Work instructions:
Below are records to retype exactly, except for the pictures.
*** Opening Material to process ***
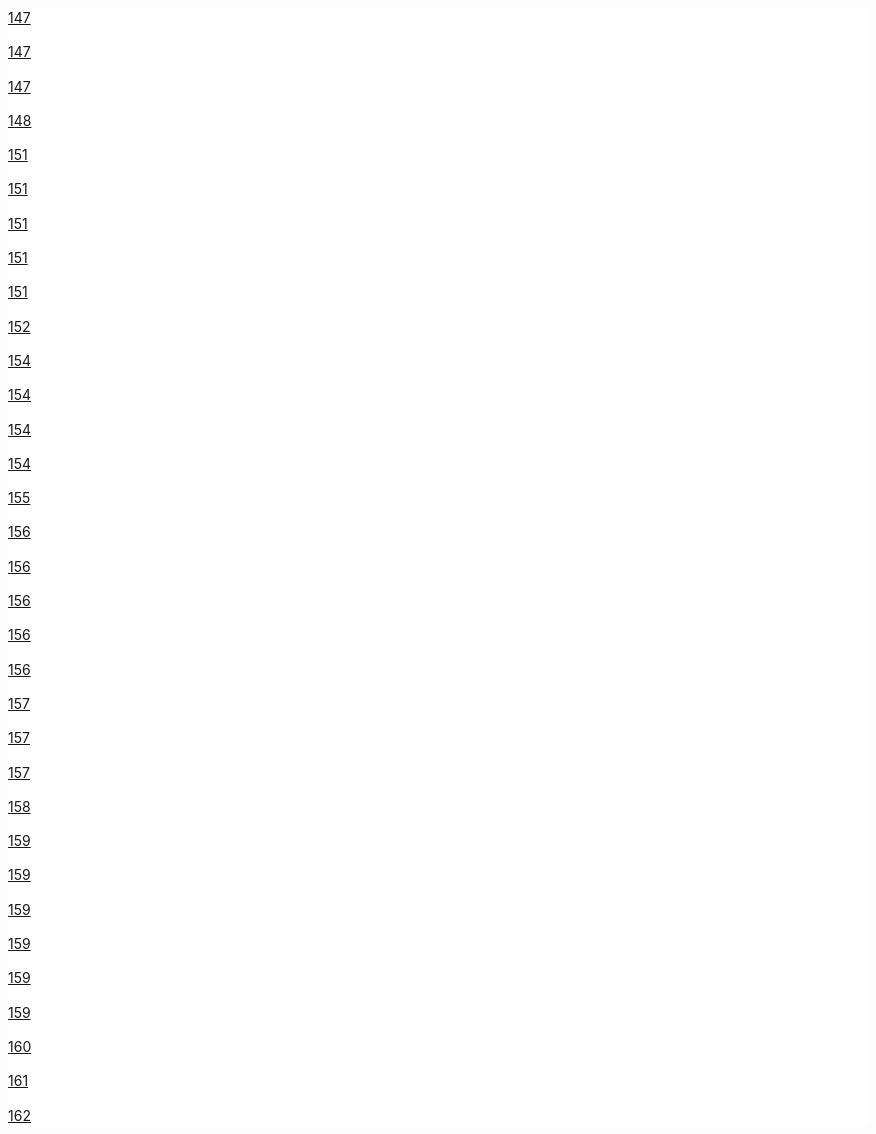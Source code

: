 [147](#rnc-processor-usage)

[147](#mean-processor-usage)

[147](#peak-processor-usage)

[148](#hsupa-related-measurements)

[151](#hsupa-setup)

[151](#mac-d-setup-for-hsupa)

[151](#introduction-38)

[151](#attempted-mac-d-setups-for-hsupa)

[151](#successful-mac-d-setups-for-hsupa)

[152](#failed-mac-d-setups-for-hsupa)

[154](#rb-setup-for-hsupa)

[154](#introduction-39)

[154](#attempted-rb-setups-for-hsupa)

[154](#successful-rb-setups-for-hsupa)

[155](#failed-rb-setups-for-hsupa)

[156](#active-set-related-to-hsupa)

[156](#radio-link-additions-to-the-e-dch-active-set-ue-side)

[156](#introduction-40)

[156](#attempted-radio-link-additions-to-the-e-dch-active-set-ue-side)

[156](#successful-radio-link-additions-to-the-e-dch-active-set-ue-side)

[157](#failed-radio-link-additions-to-the-e-dch-active-set-ue-side)

[157](#radio-link-deletions-to-the-e-dch-active-set-ue-side)

[157](#attempted-radio-link-deletions-to-the-e-dch-active-set-ue-side)

[158](#successful-radio-link-deletions-to-the-e-dch-active-set-ue-side)

[159](#serving-e-dch-cell-change)

[159](#outgoing-serving-e-dch-cell-change)

[159](#attempted-outgoing-serving-e-dch-cell-change)

[159](#successful-outgoing-serving-e-dch-cell-change)

[159](#outgoing-serving-e-dch-cell-change-per-neighbour-cell-relation)

[159](#attempted-outgoing-serving-e-dch-cell-change-per-neighbour-cell-relation)

[160](#successful-outgoing-serving-e-dch-cell-change-per-neighbour-cell-relation)

[161](#mean-number-of-hsupa-users-of-a-serving-e-dch-cell)

[162](#measurements-related-to-channel-switches-between-rachdch-and-e-dch)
*** Closing Material to process ***
Written answer:
Source code

: [147](#rnc-processor-usage)

[147](#mean-processor-usage)

[147](#peak-processor-usage)

[148](#hsupa-related-measurements)

[151](#hsupa-setup)

[151](#mac-d-setup-for-hsupa)

[151](#introduction-38)

[151](#attempted-mac-d-setups-for-hsupa)

[151](#successful-mac-d-setups-for-hsupa)

[152](#failed-mac-d-setups-for-hsupa)

[154](#rb-setup-for-hsupa)

[154](#introduction-39)

[154](#attempted-rb-setups-for-hsupa)

[154](#successful-rb-setups-for-hsupa)

[155](#failed-rb-setups-for-hsupa)

[156](#active-set-related-to-hsupa)

[156](#radio-link-additions-to-the-e-dch-active-set-ue-side)

[156](#introduction-40)

[156](#attempted-radio-link-additions-to-the-e-dch-active-set-ue-side)

[156](#successful-radio-link-additions-to-the-e-dch-active-set-ue-side)

[157](#failed-radio-link-additions-to-the-e-dch-active-set-ue-side)

[157](#radio-link-deletions-to-the-e-dch-active-set-ue-side)

[157](#attempted-radio-link-deletions-to-the-e-dch-active-set-ue-side)

[158](#successful-radio-link-deletions-to-the-e-dch-active-set-ue-side)

[159](#serving-e-dch-cell-change)

[159](#outgoing-serving-e-dch-cell-change)

[159](#attempted-outgoing-serving-e-dch-cell-change)

[159](#successful-outgoing-serving-e-dch-cell-change)

[159](#outgoing-serving-e-dch-cell-change-per-neighbour-cell-relation)

[159](#attempted-outgoing-serving-e-dch-cell-change-per-neighbour-cell-relation)

[160](#successful-outgoing-serving-e-dch-cell-change-per-neighbour-cell-relation)

[161](#mean-number-of-hsupa-users-of-a-serving-e-dch-cell)

[162](#measurements-related-to-channel-switches-between-rachdch-and-e-dch)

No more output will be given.